CAIDA's AS relationship
Import CAIDA AS relationship data, it should be very similar to bgpkit as2rel crawler.
The data is available here: ~~https://publicdata.caida.org/datasets/as-relationships/serial-2/~~ https://publicdata.caida.org/datasets/as-relationships/serial-1/
According to the link you've provided it states that,
"The as-rel files contain p2p and p2c relationships.
The format is:
<provider-as>|<customer-as>|-1
<peer-as>|<peer-as>|0|<source>"
But I was able to see only the data in the latter format (p2c) in the latest .txt file (20230801.as-rel2.txt.bz2),
1|5467|0|bgp
It'll be better if you clarify it @romain-fontugne.
Thanks @roopeshsn for looking at that. I just checked the latest file (20230801.as-rel2.txt.bz2) and the first few lines (after the long comments) seems OK to me:
1|5467|0|bgp
1|8641|0|bgp
1|50377|-1|bgp
1|51705|0|bgp
1|51728|0|bgp
1|59572|0|bgp
2|3999|-1|bgp
I think the README is wrong the format is
<provider-as>|<customer-as>|-1|<source>
<peer-as>|<peer-as>|0|<source>
I will report that to CAIDA, thanks!
I got back from CAIDA, we should use data in https://publicdata.caida.org/datasets/as-relationships/serial-1/ (not serial-2)
These are the blockages right now,
- I need to process only the file named 20230801.as-rel.txt.bz2 right?
- In README it is mentioned that the relationship will be of two types,
<provider-as>|<customer-as>|-1and<peer-as>|<peer-as>|0. So the relationship will look like(:AS {asn: xxxx})-[:PEERS_WITH {rel: -1}]-(:AS {asn: xxxx})and(:AS {asn: xxxx})-[:PEERS_WITH {rel: 0}]-(:AS {asn: xxxx})right?
Ideally the crawler should fetch the latest version of the *.as-rel.txt.bz2 file, yes.
Your relationships are correct, although you will have to assign a direction when creating them, but this can be arbitrary as we always fetch them without direction.
I wonder if we should normalize the rel format with BGPKIT, since they use rel: 1 for customer-provider relationships instead of rel: -1. Any thoughts @romain-fontugne?
Actually, now I think we should not change the source data, because if you then compare with the corresponding README, it gets confusing. I propose leaving the rel property as-is for now and maybe create a new "parallel", but directed, relationship for the customer-provider case at some point (not now).

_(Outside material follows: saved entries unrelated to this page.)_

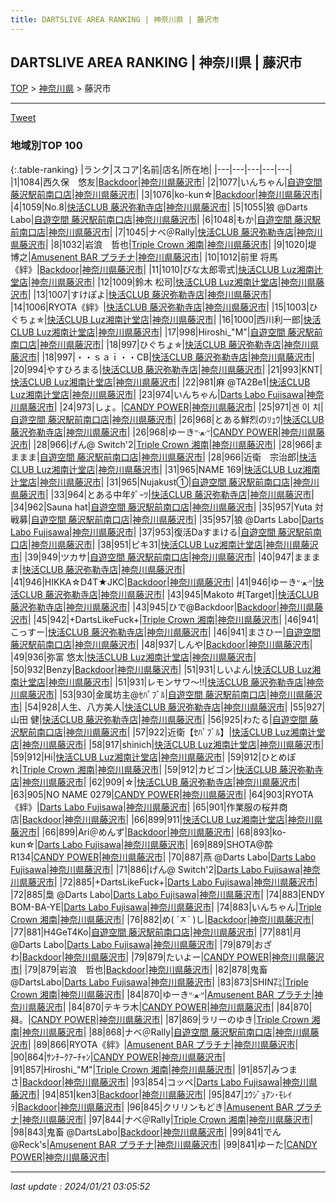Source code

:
 ```yaml
---
title: DARTSLIVE AREA RANKING | 神奈川県 | 藤沢市
---
```

## DARTSLIVE AREA RANKING | 神奈川県 | 藤沢市

[TOP](/darts/rank/) > [神奈川県](/darts/rank/神奈川県/) > 藤沢市

___

<a href="https://twitter.com/share?ref_src=twsrc%5Etfw" data-text="DARTSLIVE AREA RANKING | 神奈川県藤沢市" class="twitter-share-button" data-via="DARTSLIVE" data-hashtags="DARTSLIVE" data-related="DARTSLIVE" data-show-count="false">Tweet</a>

### 地域別TOP 100

{:.table-ranking}
|ランク|スコア|名前|店名|所在地|
|---|---|---|---|---|
|1|1084|西久保　悠友|<a href="https://search.dartslive.com/jp/shop/a3fa1af00403fb820d9b047a20a7ba1e">Backdoor</a>|<a href="/darts/rank/神奈川県/藤沢市">神奈川県藤沢市</a>|
|2|1077|いんちゃん|<a href="https://search.dartslive.com/jp/shop/3ba2385f2ff79fc2a3f63593b5358cc4">自遊空間 藤沢駅前南口店</a>|<a href="/darts/rank/神奈川県/藤沢市">神奈川県藤沢市</a>|
|3|1076|ko-kun☆|<a href="https://search.dartslive.com/jp/shop/a3fa1af00403fb820d9b047a20a7ba1e">Backdoor</a>|<a href="/darts/rank/神奈川県/藤沢市">神奈川県藤沢市</a>|
|4|1059|No.8|<a href="https://search.dartslive.com/jp/shop/69330fb70884244bfec1ae84bb28bd87">快活CLUB 藤沢弥勒寺店</a>|<a href="/darts/rank/神奈川県/藤沢市">神奈川県藤沢市</a>|
|5|1055|狼 @Darts Labo|<a href="https://search.dartslive.com/jp/shop/3ba2385f2ff79fc2a3f63593b5358cc4">自遊空間 藤沢駅前南口店</a>|<a href="/darts/rank/神奈川県/藤沢市">神奈川県藤沢市</a>|
|6|1048|もか|<a href="https://search.dartslive.com/jp/shop/3ba2385f2ff79fc2a3f63593b5358cc4">自遊空間 藤沢駅前南口店</a>|<a href="/darts/rank/神奈川県/藤沢市">神奈川県藤沢市</a>|
|7|1045|ナベ＠Rally|<a href="https://search.dartslive.com/jp/shop/69330fb70884244bfec1ae84bb28bd87">快活CLUB 藤沢弥勒寺店</a>|<a href="/darts/rank/神奈川県/藤沢市">神奈川県藤沢市</a>|
|8|1032|岩浪　哲也|<a href="https://search.dartslive.com/jp/shop/2588afb68a70afb60d9b047a20a7ba1e">Triple Crown 湘南</a>|<a href="/darts/rank/神奈川県/藤沢市">神奈川県藤沢市</a>|
|9|1020|堤　博之|<a href="https://search.dartslive.com/jp/shop/313f31a6fd592a5e0d9b047a20a7ba1e">Amusenent BAR プラチナ</a>|<a href="/darts/rank/神奈川県/藤沢市">神奈川県藤沢市</a>|
|10|1012|前里 将馬《絆》|<a href="https://search.dartslive.com/jp/shop/a3fa1af00403fb820d9b047a20a7ba1e">Backdoor</a>|<a href="/darts/rank/神奈川県/藤沢市">神奈川県藤沢市</a>|
|11|1010|びな太郎零式|<a href="https://search.dartslive.com/jp/shop/ed1228848f40a639fec1ae84bb28bd87">快活CLUB Luz湘南辻堂店</a>|<a href="/darts/rank/神奈川県/藤沢市">神奈川県藤沢市</a>|
|12|1009|鈴木 松司|<a href="https://search.dartslive.com/jp/shop/ed1228848f40a639fec1ae84bb28bd87">快活CLUB Luz湘南辻堂店</a>|<a href="/darts/rank/神奈川県/藤沢市">神奈川県藤沢市</a>|
|13|1007|すけぽよ|<a href="https://search.dartslive.com/jp/shop/69330fb70884244bfec1ae84bb28bd87">快活CLUB 藤沢弥勒寺店</a>|<a href="/darts/rank/神奈川県/藤沢市">神奈川県藤沢市</a>|
|14|1006|RYOTA《絆》|<a href="https://search.dartslive.com/jp/shop/69330fb70884244bfec1ae84bb28bd87">快活CLUB 藤沢弥勒寺店</a>|<a href="/darts/rank/神奈川県/藤沢市">神奈川県藤沢市</a>|
|15|1003|ひぐちょ✯|<a href="https://search.dartslive.com/jp/shop/ed1228848f40a639fec1ae84bb28bd87">快活CLUB Luz湘南辻堂店</a>|<a href="/darts/rank/神奈川県/藤沢市">神奈川県藤沢市</a>|
|16|1000|西川利一郎|<a href="https://search.dartslive.com/jp/shop/ed1228848f40a639fec1ae84bb28bd87">快活CLUB Luz湘南辻堂店</a>|<a href="/darts/rank/神奈川県/藤沢市">神奈川県藤沢市</a>|
|17|998|Hiroshi_&quot;M&quot;|<a href="https://search.dartslive.com/jp/shop/3ba2385f2ff79fc2a3f63593b5358cc4">自遊空間 藤沢駅前南口店</a>|<a href="/darts/rank/神奈川県/藤沢市">神奈川県藤沢市</a>|
|18|997|ひぐちょ✯|<a href="https://search.dartslive.com/jp/shop/69330fb70884244bfec1ae84bb28bd87">快活CLUB 藤沢弥勒寺店</a>|<a href="/darts/rank/神奈川県/藤沢市">神奈川県藤沢市</a>|
|18|997|・・ｓａｉ・・CB|<a href="https://search.dartslive.com/jp/shop/69330fb70884244bfec1ae84bb28bd87">快活CLUB 藤沢弥勒寺店</a>|<a href="/darts/rank/神奈川県/藤沢市">神奈川県藤沢市</a>|
|20|994|やすひろまる|<a href="https://search.dartslive.com/jp/shop/69330fb70884244bfec1ae84bb28bd87">快活CLUB 藤沢弥勒寺店</a>|<a href="/darts/rank/神奈川県/藤沢市">神奈川県藤沢市</a>|
|21|993|KNT|<a href="https://search.dartslive.com/jp/shop/ed1228848f40a639fec1ae84bb28bd87">快活CLUB Luz湘南辻堂店</a>|<a href="/darts/rank/神奈川県/藤沢市">神奈川県藤沢市</a>|
|22|981|麻 @TA2Be1|<a href="https://search.dartslive.com/jp/shop/ed1228848f40a639fec1ae84bb28bd87">快活CLUB Luz湘南辻堂店</a>|<a href="/darts/rank/神奈川県/藤沢市">神奈川県藤沢市</a>|
|23|974|いんちゃん|<a href="https://search.dartslive.com/jp/shop/d117ec2b40c927020d9b047a20a7ba1e">Darts Labo Fujisawa</a>|<a href="/darts/rank/神奈川県/藤沢市">神奈川県藤沢市</a>|
|24|973|しょ。|<a href="https://search.dartslive.com/jp/shop/7d4f498386c7a29a0d9b047a20a7ba1e">CANDY POWER</a>|<a href="/darts/rank/神奈川県/藤沢市">神奈川県藤沢市</a>|
|25|971|겐 이 치|<a href="https://search.dartslive.com/jp/shop/3ba2385f2ff79fc2a3f63593b5358cc4">自遊空間 藤沢駅前南口店</a>|<a href="/darts/rank/神奈川県/藤沢市">神奈川県藤沢市</a>|
|26|968|とある鮮烈のﾘｭｳ|<a href="https://search.dartslive.com/jp/shop/69330fb70884244bfec1ae84bb28bd87">快活CLUB 藤沢弥勒寺店</a>|<a href="/darts/rank/神奈川県/藤沢市">神奈川県藤沢市</a>|
|26|968|ゆーきᐡᐧﻌᐧᐡ|<a href="https://search.dartslive.com/jp/shop/7d4f498386c7a29a0d9b047a20a7ba1e">CANDY POWER</a>|<a href="/darts/rank/神奈川県/藤沢市">神奈川県藤沢市</a>|
|28|966|げん@ Switch&#x27;2|<a href="https://search.dartslive.com/jp/shop/2588afb68a70afb60d9b047a20a7ba1e">Triple Crown 湘南</a>|<a href="/darts/rank/神奈川県/藤沢市">神奈川県藤沢市</a>|
|28|966|まままま|<a href="https://search.dartslive.com/jp/shop/3ba2385f2ff79fc2a3f63593b5358cc4">自遊空間 藤沢駅前南口店</a>|<a href="/darts/rank/神奈川県/藤沢市">神奈川県藤沢市</a>|
|28|966|近衛　宗治郎|<a href="https://search.dartslive.com/jp/shop/ed1228848f40a639fec1ae84bb28bd87">快活CLUB Luz湘南辻堂店</a>|<a href="/darts/rank/神奈川県/藤沢市">神奈川県藤沢市</a>|
|31|965|NAME 169|<a href="https://search.dartslive.com/jp/shop/ed1228848f40a639fec1ae84bb28bd87">快活CLUB Luz湘南辻堂店</a>|<a href="/darts/rank/神奈川県/藤沢市">神奈川県藤沢市</a>|
|31|965|Nujakust①|<a href="https://search.dartslive.com/jp/shop/3ba2385f2ff79fc2a3f63593b5358cc4">自遊空間 藤沢駅前南口店</a>|<a href="/darts/rank/神奈川県/藤沢市">神奈川県藤沢市</a>|
|33|964|とある中年ﾀﾞｰﾂ|<a href="https://search.dartslive.com/jp/shop/69330fb70884244bfec1ae84bb28bd87">快活CLUB 藤沢弥勒寺店</a>|<a href="/darts/rank/神奈川県/藤沢市">神奈川県藤沢市</a>|
|34|962|Sauna hat|<a href="https://search.dartslive.com/jp/shop/3ba2385f2ff79fc2a3f63593b5358cc4">自遊空間 藤沢駅前南口店</a>|<a href="/darts/rank/神奈川県/藤沢市">神奈川県藤沢市</a>|
|35|957|Yuta 対戦募|<a href="https://search.dartslive.com/jp/shop/3ba2385f2ff79fc2a3f63593b5358cc4">自遊空間 藤沢駅前南口店</a>|<a href="/darts/rank/神奈川県/藤沢市">神奈川県藤沢市</a>|
|35|957|狼 @Darts Labo|<a href="https://search.dartslive.com/jp/shop/d117ec2b40c927020d9b047a20a7ba1e">Darts Labo Fujisawa</a>|<a href="/darts/rank/神奈川県/藤沢市">神奈川県藤沢市</a>|
|37|953|復活Daすまける|<a href="https://search.dartslive.com/jp/shop/3ba2385f2ff79fc2a3f63593b5358cc4">自遊空間 藤沢駅前南口店</a>|<a href="/darts/rank/神奈川県/藤沢市">神奈川県藤沢市</a>|
|38|951|ピキ31|<a href="https://search.dartslive.com/jp/shop/ed1228848f40a639fec1ae84bb28bd87">快活CLUB Luz湘南辻堂店</a>|<a href="/darts/rank/神奈川県/藤沢市">神奈川県藤沢市</a>|
|39|949|ツカサ|<a href="https://search.dartslive.com/jp/shop/3ba2385f2ff79fc2a3f63593b5358cc4">自遊空間 藤沢駅前南口店</a>|<a href="/darts/rank/神奈川県/藤沢市">神奈川県藤沢市</a>|
|40|947|まままま|<a href="https://search.dartslive.com/jp/shop/69330fb70884244bfec1ae84bb28bd87">快活CLUB 藤沢弥勒寺店</a>|<a href="/darts/rank/神奈川県/藤沢市">神奈川県藤沢市</a>|
|41|946|HIKKA☆D4T★JKC|<a href="https://search.dartslive.com/jp/shop/a3fa1af00403fb820d9b047a20a7ba1e">Backdoor</a>|<a href="/darts/rank/神奈川県/藤沢市">神奈川県藤沢市</a>|
|41|946|ゆーきᐡᐧﻌᐧᐡ|<a href="https://search.dartslive.com/jp/shop/69330fb70884244bfec1ae84bb28bd87">快活CLUB 藤沢弥勒寺店</a>|<a href="/darts/rank/神奈川県/藤沢市">神奈川県藤沢市</a>|
|43|945|Makoto #[Target]|<a href="https://search.dartslive.com/jp/shop/69330fb70884244bfec1ae84bb28bd87">快活CLUB 藤沢弥勒寺店</a>|<a href="/darts/rank/神奈川県/藤沢市">神奈川県藤沢市</a>|
|43|945|ひで@Backdoor|<a href="https://search.dartslive.com/jp/shop/a3fa1af00403fb820d9b047a20a7ba1e">Backdoor</a>|<a href="/darts/rank/神奈川県/藤沢市">神奈川県藤沢市</a>|
|45|942|+DartsLikeFuck+|<a href="https://search.dartslive.com/jp/shop/2588afb68a70afb60d9b047a20a7ba1e">Triple Crown 湘南</a>|<a href="/darts/rank/神奈川県/藤沢市">神奈川県藤沢市</a>|
|46|941|こっすー|<a href="https://search.dartslive.com/jp/shop/69330fb70884244bfec1ae84bb28bd87">快活CLUB 藤沢弥勒寺店</a>|<a href="/darts/rank/神奈川県/藤沢市">神奈川県藤沢市</a>|
|46|941|まさひー|<a href="https://search.dartslive.com/jp/shop/3ba2385f2ff79fc2a3f63593b5358cc4">自遊空間 藤沢駅前南口店</a>|<a href="/darts/rank/神奈川県/藤沢市">神奈川県藤沢市</a>|
|48|937|しんや|<a href="https://search.dartslive.com/jp/shop/a3fa1af00403fb820d9b047a20a7ba1e">Backdoor</a>|<a href="/darts/rank/神奈川県/藤沢市">神奈川県藤沢市</a>|
|49|936|弥富 悠太|<a href="https://search.dartslive.com/jp/shop/ed1228848f40a639fec1ae84bb28bd87">快活CLUB Luz湘南辻堂店</a>|<a href="/darts/rank/神奈川県/藤沢市">神奈川県藤沢市</a>|
|50|932|Benzy|<a href="https://search.dartslive.com/jp/shop/a3fa1af00403fb820d9b047a20a7ba1e">Backdoor</a>|<a href="/darts/rank/神奈川県/藤沢市">神奈川県藤沢市</a>|
|51|931|しいよん|<a href="https://search.dartslive.com/jp/shop/ed1228848f40a639fec1ae84bb28bd87">快活CLUB Luz湘南辻堂店</a>|<a href="/darts/rank/神奈川県/藤沢市">神奈川県藤沢市</a>|
|51|931|レモンサワ〜!!|<a href="https://search.dartslive.com/jp/shop/69330fb70884244bfec1ae84bb28bd87">快活CLUB 藤沢弥勒寺店</a>|<a href="/darts/rank/神奈川県/藤沢市">神奈川県藤沢市</a>|
|53|930|金属坊主@ｾﾊﾟﾌﾞﾙ|<a href="https://search.dartslive.com/jp/shop/3ba2385f2ff79fc2a3f63593b5358cc4">自遊空間 藤沢駅前南口店</a>|<a href="/darts/rank/神奈川県/藤沢市">神奈川県藤沢市</a>|
|54|928|人生、八方美人|<a href="https://search.dartslive.com/jp/shop/69330fb70884244bfec1ae84bb28bd87">快活CLUB 藤沢弥勒寺店</a>|<a href="/darts/rank/神奈川県/藤沢市">神奈川県藤沢市</a>|
|55|927|山田 健|<a href="https://search.dartslive.com/jp/shop/69330fb70884244bfec1ae84bb28bd87">快活CLUB 藤沢弥勒寺店</a>|<a href="/darts/rank/神奈川県/藤沢市">神奈川県藤沢市</a>|
|56|925|わたる|<a href="https://search.dartslive.com/jp/shop/3ba2385f2ff79fc2a3f63593b5358cc4">自遊空間 藤沢駅前南口店</a>|<a href="/darts/rank/神奈川県/藤沢市">神奈川県藤沢市</a>|
|57|922|近衛【ｾﾊﾟﾌﾞﾙ】|<a href="https://search.dartslive.com/jp/shop/ed1228848f40a639fec1ae84bb28bd87">快活CLUB Luz湘南辻堂店</a>|<a href="/darts/rank/神奈川県/藤沢市">神奈川県藤沢市</a>|
|58|917|shinich|<a href="https://search.dartslive.com/jp/shop/ed1228848f40a639fec1ae84bb28bd87">快活CLUB Luz湘南辻堂店</a>|<a href="/darts/rank/神奈川県/藤沢市">神奈川県藤沢市</a>|
|59|912|Hi|<a href="https://search.dartslive.com/jp/shop/ed1228848f40a639fec1ae84bb28bd87">快活CLUB Luz湘南辻堂店</a>|<a href="/darts/rank/神奈川県/藤沢市">神奈川県藤沢市</a>|
|59|912|ひとめぼれ|<a href="https://search.dartslive.com/jp/shop/2588afb68a70afb60d9b047a20a7ba1e">Triple Crown 湘南</a>|<a href="/darts/rank/神奈川県/藤沢市">神奈川県藤沢市</a>|
|59|912|カビゴン|<a href="https://search.dartslive.com/jp/shop/69330fb70884244bfec1ae84bb28bd87">快活CLUB 藤沢弥勒寺店</a>|<a href="/darts/rank/神奈川県/藤沢市">神奈川県藤沢市</a>|
|62|909|☆|<a href="https://search.dartslive.com/jp/shop/69330fb70884244bfec1ae84bb28bd87">快活CLUB 藤沢弥勒寺店</a>|<a href="/darts/rank/神奈川県/藤沢市">神奈川県藤沢市</a>|
|63|905|NO NAME 0279|<a href="https://search.dartslive.com/jp/shop/7d4f498386c7a29a0d9b047a20a7ba1e">CANDY POWER</a>|<a href="/darts/rank/神奈川県/藤沢市">神奈川県藤沢市</a>|
|64|903|RYOTA《絆》|<a href="https://search.dartslive.com/jp/shop/d117ec2b40c927020d9b047a20a7ba1e">Darts Labo Fujisawa</a>|<a href="/darts/rank/神奈川県/藤沢市">神奈川県藤沢市</a>|
|65|901|作業服の桜井商店|<a href="https://search.dartslive.com/jp/shop/a3fa1af00403fb820d9b047a20a7ba1e">Backdoor</a>|<a href="/darts/rank/神奈川県/藤沢市">神奈川県藤沢市</a>|
|66|899|911|<a href="https://search.dartslive.com/jp/shop/ed1228848f40a639fec1ae84bb28bd87">快活CLUB Luz湘南辻堂店</a>|<a href="/darts/rank/神奈川県/藤沢市">神奈川県藤沢市</a>|
|66|899|Ari＠めんず|<a href="https://search.dartslive.com/jp/shop/a3fa1af00403fb820d9b047a20a7ba1e">Backdoor</a>|<a href="/darts/rank/神奈川県/藤沢市">神奈川県藤沢市</a>|
|68|893|ko-kun☆|<a href="https://search.dartslive.com/jp/shop/d117ec2b40c927020d9b047a20a7ba1e">Darts Labo Fujisawa</a>|<a href="/darts/rank/神奈川県/藤沢市">神奈川県藤沢市</a>|
|69|889|SHOTA@酔R134|<a href="https://search.dartslive.com/jp/shop/7d4f498386c7a29a0d9b047a20a7ba1e">CANDY POWER</a>|<a href="/darts/rank/神奈川県/藤沢市">神奈川県藤沢市</a>|
|70|887|燕 @Darts Labo|<a href="https://search.dartslive.com/jp/shop/d117ec2b40c927020d9b047a20a7ba1e">Darts Labo Fujisawa</a>|<a href="/darts/rank/神奈川県/藤沢市">神奈川県藤沢市</a>|
|71|886|げん@ Switch&#x27;2|<a href="https://search.dartslive.com/jp/shop/d117ec2b40c927020d9b047a20a7ba1e">Darts Labo Fujisawa</a>|<a href="/darts/rank/神奈川県/藤沢市">神奈川県藤沢市</a>|
|72|885|+DartsLikeFuck+|<a href="https://search.dartslive.com/jp/shop/d117ec2b40c927020d9b047a20a7ba1e">Darts Labo Fujisawa</a>|<a href="/darts/rank/神奈川県/藤沢市">神奈川県藤沢市</a>|
|72|885|梟 @Darts Labo|<a href="https://search.dartslive.com/jp/shop/d117ec2b40c927020d9b047a20a7ba1e">Darts Labo Fujisawa</a>|<a href="/darts/rank/神奈川県/藤沢市">神奈川県藤沢市</a>|
|74|883|ENDY BOM-BA-YE|<a href="https://search.dartslive.com/jp/shop/d117ec2b40c927020d9b047a20a7ba1e">Darts Labo Fujisawa</a>|<a href="/darts/rank/神奈川県/藤沢市">神奈川県藤沢市</a>|
|74|883|いんちゃん|<a href="https://search.dartslive.com/jp/shop/2588afb68a70afb60d9b047a20a7ba1e">Triple Crown 湘南</a>|<a href="/darts/rank/神奈川県/藤沢市">神奈川県藤沢市</a>|
|76|882|め( ´ㅈ` )し|<a href="https://search.dartslive.com/jp/shop/a3fa1af00403fb820d9b047a20a7ba1e">Backdoor</a>|<a href="/darts/rank/神奈川県/藤沢市">神奈川県藤沢市</a>|
|77|881|H4GeT4Ko|<a href="https://search.dartslive.com/jp/shop/3ba2385f2ff79fc2a3f63593b5358cc4">自遊空間 藤沢駅前南口店</a>|<a href="/darts/rank/神奈川県/藤沢市">神奈川県藤沢市</a>|
|77|881|月 @Darts Labo|<a href="https://search.dartslive.com/jp/shop/d117ec2b40c927020d9b047a20a7ba1e">Darts Labo Fujisawa</a>|<a href="/darts/rank/神奈川県/藤沢市">神奈川県藤沢市</a>|
|79|879|おざわ|<a href="https://search.dartslive.com/jp/shop/a3fa1af00403fb820d9b047a20a7ba1e">Backdoor</a>|<a href="/darts/rank/神奈川県/藤沢市">神奈川県藤沢市</a>|
|79|879|たいよー|<a href="https://search.dartslive.com/jp/shop/7d4f498386c7a29a0d9b047a20a7ba1e">CANDY POWER</a>|<a href="/darts/rank/神奈川県/藤沢市">神奈川県藤沢市</a>|
|79|879|岩浪　哲也|<a href="https://search.dartslive.com/jp/shop/a3fa1af00403fb820d9b047a20a7ba1e">Backdoor</a>|<a href="/darts/rank/神奈川県/藤沢市">神奈川県藤沢市</a>|
|82|878|鬼畜 @DartsLabo|<a href="https://search.dartslive.com/jp/shop/d117ec2b40c927020d9b047a20a7ba1e">Darts Labo Fujisawa</a>|<a href="/darts/rank/神奈川県/藤沢市">神奈川県藤沢市</a>|
|83|873|SHIN㌠|<a href="https://search.dartslive.com/jp/shop/2588afb68a70afb60d9b047a20a7ba1e">Triple Crown 湘南</a>|<a href="/darts/rank/神奈川県/藤沢市">神奈川県藤沢市</a>|
|84|870|ゆーきᐡᐧﻌᐧᐡ|<a href="https://search.dartslive.com/jp/shop/313f31a6fd592a5e0d9b047a20a7ba1e">Amusenent BAR プラチナ</a>|<a href="/darts/rank/神奈川県/藤沢市">神奈川県藤沢市</a>|
|84|870|テキラ木|<a href="https://search.dartslive.com/jp/shop/7d4f498386c7a29a0d9b047a20a7ba1e">CANDY POWER</a>|<a href="/darts/rank/神奈川県/藤沢市">神奈川県藤沢市</a>|
|84|870|曻。|<a href="https://search.dartslive.com/jp/shop/7d4f498386c7a29a0d9b047a20a7ba1e">CANDY POWER</a>|<a href="/darts/rank/神奈川県/藤沢市">神奈川県藤沢市</a>|
|87|869|ラリーのゆき|<a href="https://search.dartslive.com/jp/shop/2588afb68a70afb60d9b047a20a7ba1e">Triple Crown 湘南</a>|<a href="/darts/rank/神奈川県/藤沢市">神奈川県藤沢市</a>|
|88|868|ナベ＠Rally|<a href="https://search.dartslive.com/jp/shop/3ba2385f2ff79fc2a3f63593b5358cc4">自遊空間 藤沢駅前南口店</a>|<a href="/darts/rank/神奈川県/藤沢市">神奈川県藤沢市</a>|
|89|866|RYOTA《絆》|<a href="https://search.dartslive.com/jp/shop/313f31a6fd592a5e0d9b047a20a7ba1e">Amusenent BAR プラチナ</a>|<a href="/darts/rank/神奈川県/藤沢市">神奈川県藤沢市</a>|
|90|864|ｻﾝﾁｰｸｱｰﾁｬﾝ|<a href="https://search.dartslive.com/jp/shop/7d4f498386c7a29a0d9b047a20a7ba1e">CANDY POWER</a>|<a href="/darts/rank/神奈川県/藤沢市">神奈川県藤沢市</a>|
|91|857|Hiroshi_&quot;M&quot;|<a href="https://search.dartslive.com/jp/shop/2588afb68a70afb60d9b047a20a7ba1e">Triple Crown 湘南</a>|<a href="/darts/rank/神奈川県/藤沢市">神奈川県藤沢市</a>|
|91|857|みつまさ|<a href="https://search.dartslive.com/jp/shop/a3fa1af00403fb820d9b047a20a7ba1e">Backdoor</a>|<a href="/darts/rank/神奈川県/藤沢市">神奈川県藤沢市</a>|
|93|854|コッペ|<a href="https://search.dartslive.com/jp/shop/d117ec2b40c927020d9b047a20a7ba1e">Darts Labo Fujisawa</a>|<a href="/darts/rank/神奈川県/藤沢市">神奈川県藤沢市</a>|
|94|851|ken3|<a href="https://search.dartslive.com/jp/shop/a3fa1af00403fb820d9b047a20a7ba1e">Backdoor</a>|<a href="/darts/rank/神奈川県/藤沢市">神奈川県藤沢市</a>|
|95|847|ﾕｳｼﾞｮｱﾝ･ﾓﾚｲﾗ|<a href="https://search.dartslive.com/jp/shop/a3fa1af00403fb820d9b047a20a7ba1e">Backdoor</a>|<a href="/darts/rank/神奈川県/藤沢市">神奈川県藤沢市</a>|
|96|845|クリリンもどき|<a href="https://search.dartslive.com/jp/shop/313f31a6fd592a5e0d9b047a20a7ba1e">Amusenent BAR プラチナ</a>|<a href="/darts/rank/神奈川県/藤沢市">神奈川県藤沢市</a>|
|97|844|ナベ＠Rally|<a href="https://search.dartslive.com/jp/shop/2588afb68a70afb60d9b047a20a7ba1e">Triple Crown 湘南</a>|<a href="/darts/rank/神奈川県/藤沢市">神奈川県藤沢市</a>|
|98|843|鬼畜 @DartsLabo|<a href="https://search.dartslive.com/jp/shop/a3fa1af00403fb820d9b047a20a7ba1e">Backdoor</a>|<a href="/darts/rank/神奈川県/藤沢市">神奈川県藤沢市</a>|
|99|841|でん@Reck&#x27;s|<a href="https://search.dartslive.com/jp/shop/313f31a6fd592a5e0d9b047a20a7ba1e">Amusenent BAR プラチナ</a>|<a href="/darts/rank/神奈川県/藤沢市">神奈川県藤沢市</a>|
|99|841|ゆーた|<a href="https://search.dartslive.com/jp/shop/7d4f498386c7a29a0d9b047a20a7ba1e">CANDY POWER</a>|<a href="/darts/rank/神奈川県/藤沢市">神奈川県藤沢市</a>|



___

_last update : 2024/01/21 03:05:52_


<script src="https://cdnjs.cloudflare.com/ajax/libs/jquery/3.6.1/jquery.min.js" integrity="sha512-aVKKRRi/Q/YV+4mjoKBsE4x3H+BkegoM/em46NNlCqNTmUYADjBbeNefNxYV7giUp0VxICtqdrbqU7iVaeZNXA==" crossorigin="anonymous" referrerpolicy="no-referrer"></script>
<script src="https://cdnjs.cloudflare.com/ajax/libs/jquery.tablesorter/2.31.3/js/jquery.tablesorter.min.js" integrity="sha512-qzgd5cYSZcosqpzpn7zF2ZId8f/8CHmFKZ8j7mU4OUXTNRd5g+ZHBPsgKEwoqxCtdQvExE5LprwwPAgoicguNg==" crossorigin="anonymous" referrerpolicy="no-referrer"></script>
<link rel="stylesheet" href="https://cdnjs.cloudflare.com/ajax/libs/jquery.tablesorter/2.31.3/css/theme.default.min.css" integrity="sha512-wghhOJkjQX0Lh3NSWvNKeZ0ZpNn+SPVXX1Qyc9OCaogADktxrBiBdKGDoqVUOyhStvMBmJQ8ZdMHiR3wuEq8+w==" crossorigin="anonymous" referrerpolicy="no-referrer" />
<script>
$(function() {
    $(".table-ranking").tablesorter({sortList:[[0, 0]]});
});
</script>

<script async src="https://platform.twitter.com/widgets.js" charset="utf-8"></script>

Yes, I think we can keep the data as it is. But note that this data contains directed links, for the provider-customer relationships the direction is important.
Is it though if we add it as a PEERS_WITH relationship? As far as I am aware we always match these without direction (and it is also not intuitive on which end of a directed PEERS_WITH relationship the provider and on which end the customer should be).
Anyways, to be consistent with the BGPKIT crawler, you can parse the lines in their current order, the direction in case of a provider-customer relationship is:
(Provider:AS)-[:PEERS_WITH {rel: -1}]->(Customer:AS)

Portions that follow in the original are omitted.